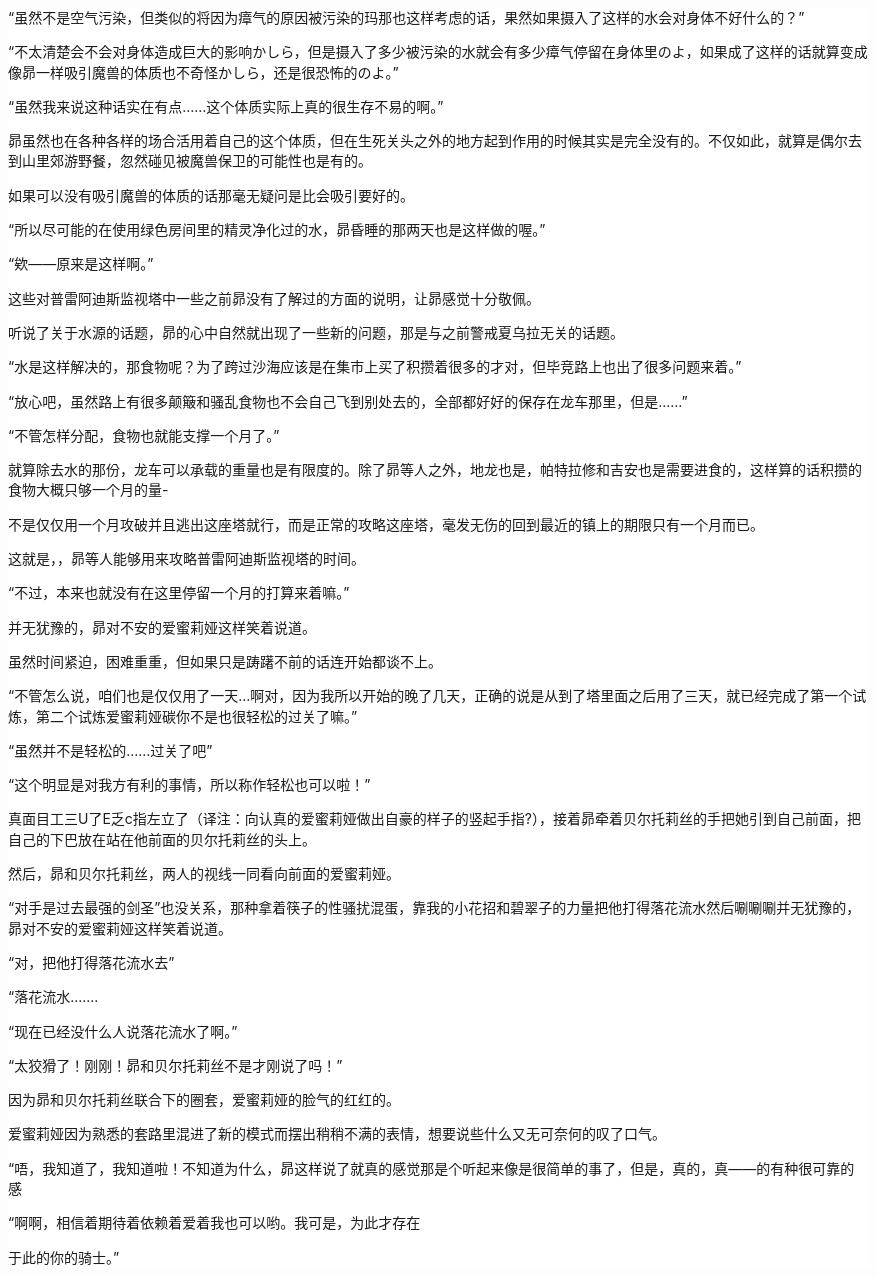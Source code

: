 “虽然不是空气污染，但类似的将因为瘴气的原因被污染的玛那也这样考虑的话，果然如果摄入了这样的水会对身体不好什么的？”

“不太清楚会不会对身体造成巨大的影响かしら，但是摄入了多少被污染的水就会有多少瘴气停留在身体里のよ，如果成了这样的话就算变成像昴一样吸引魔兽的体质也不奇怪かしら，还是很恐怖的のよ。”

“虽然我来说这种话实在有点……这个体质实际上真的很生存不易的啊。”

昴虽然也在各种各样的场合活用着自己的这个体质，但在生死关头之外的地方起到作用的时候其实是完全没有的。不仅如此，就算是偶尔去到山里郊游野餐，忽然碰见被魔兽保卫的可能性也是有的。

如果可以没有吸引魔兽的体质的话那毫无疑问是比会吸引要好的。

“所以尽可能的在使用绿色房间里的精灵净化过的水，昴昏睡的那两天也是这样做的喔。”

“欸——原来是这样啊。”

这些对普雷阿迪斯监视塔中一些之前昴没有了解过的方面的说明，让昴感觉十分敬佩。

听说了关于水源的话题，昴的心中自然就出现了一些新的问题，那是与之前警戒夏乌拉无关的话题。

“水是这样解决的，那食物呢？为了跨过沙海应该是在集市上买了积攒着很多的才对，但毕竞路上也出了很多问题来着。”

“放心吧，虽然路上有很多颠簸和骚乱食物也不会自己飞到别处去的，全部都好好的保存在龙车那里，但是……”

“不管怎样分配，食物也就能支撑一个月了。”

就算除去水的那份，龙车可以承载的重量也是有限度的。除了昴等人之外，地龙也是，帕特拉修和吉安也是需要进食的，这样算的话积攒的食物大概只够一个月的量-

不是仅仅用一个月攻破并且逃出这座塔就行，而是正常的攻略这座塔，毫发无伤的回到最近的镇上的期限只有一个月而已。

这就是，，昴等人能够用来攻略普雷阿迪斯监视塔的时间。

“不过，本来也就没有在这里停留一个月的打算来着嘛。”

并无犹豫的，昴对不安的爱蜜莉娅这样笑着说道。

虽然时间紧迫，困难重重，但如果只是踌躇不前的话连开始都谈不上。

“不管怎么说，咱们也是仅仅用了一天…啊对，因为我所以开始的晚了几天，正确的说是从到了塔里面之后用了三天，就已经完成了第一个试炼，第二个试炼爱蜜莉娅碳你不是也很轻松的过关了嘛。”

“虽然并不是轻松的……过关了吧”

“这个明显是对我方有利的事情，所以称作轻松也可以啦！”

真面目工三U了E乏c指左立了（译注：向认真的爱蜜莉娅做出自豪的样子的竖起手指?），接着昴牵着贝尔托莉丝的手把她引到自己前面，把自己的下巴放在站在他前面的贝尔托莉丝的头上。

然后，昴和贝尔托莉丝，两人的视线一同看向前面的爱蜜莉娅。

“对手是过去最强的剑圣”也没关系，那种拿着筷子的性骚扰混蛋，靠我的小花招和碧翠子的力量把他打得落花流水然后唰唰唰并无犹豫的，昴对不安的爱蜜莉娅这样笑着说道。

“对，把他打得落花流水去”

“落花流水.......

“现在已经没什么人说落花流水了啊。”

“太狡猾了！刚刚！昴和贝尔托莉丝不是才刚说了吗！”

因为昴和贝尔托莉丝联合下的圈套，爱蜜莉娅的脸气的红红的。

爱蜜莉娅因为熟悉的套路里混进了新的模式而摆出稍稍不满的表情，想要说些什么又无可奈何的叹了口气。

“唔，我知道了，我知道啦！不知道为什么，昴这样说了就真的感觉那是个听起来像是很简单的事了，但是，真的，真——的有种很可靠的感

“啊啊，相信着期待着依赖着爱着我也可以哟。我可是，为此才存在

于此的你的骑士。”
+-------+
Work item :: What you return must be the line that contains "虽然时间紧迫，困难重重，但如果只是踌躇不前的话连开始都谈不上。" followed by every remaining line of the material, all exactly as written and nothing more.

Solved problem ::
虽然时间紧迫，困难重重，但如果只是踌躇不前的话连开始都谈不上。

“不管怎么说，咱们也是仅仅用了一天…啊对，因为我所以开始的晚了几天，正确的说是从到了塔里面之后用了三天，就已经完成了第一个试炼，第二个试炼爱蜜莉娅碳你不是也很轻松的过关了嘛。”

“虽然并不是轻松的……过关了吧”

“这个明显是对我方有利的事情，所以称作轻松也可以啦！”

真面目工三U了E乏c指左立了（译注：向认真的爱蜜莉娅做出自豪的样子的竖起手指?），接着昴牵着贝尔托莉丝的手把她引到自己前面，把自己的下巴放在站在他前面的贝尔托莉丝的头上。

然后，昴和贝尔托莉丝，两人的视线一同看向前面的爱蜜莉娅。

“对手是过去最强的剑圣”也没关系，那种拿着筷子的性骚扰混蛋，靠我的小花招和碧翠子的力量把他打得落花流水然后唰唰唰并无犹豫的，昴对不安的爱蜜莉娅这样笑着说道。

“对，把他打得落花流水去”

“落花流水.......

“现在已经没什么人说落花流水了啊。”

“太狡猾了！刚刚！昴和贝尔托莉丝不是才刚说了吗！”

因为昴和贝尔托莉丝联合下的圈套，爱蜜莉娅的脸气的红红的。

爱蜜莉娅因为熟悉的套路里混进了新的模式而摆出稍稍不满的表情，想要说些什么又无可奈何的叹了口气。

“唔，我知道了，我知道啦！不知道为什么，昴这样说了就真的感觉那是个听起来像是很简单的事了，但是，真的，真——的有种很可靠的感

“啊啊，相信着期待着依赖着爱着我也可以哟。我可是，为此才存在

于此的你的骑士。”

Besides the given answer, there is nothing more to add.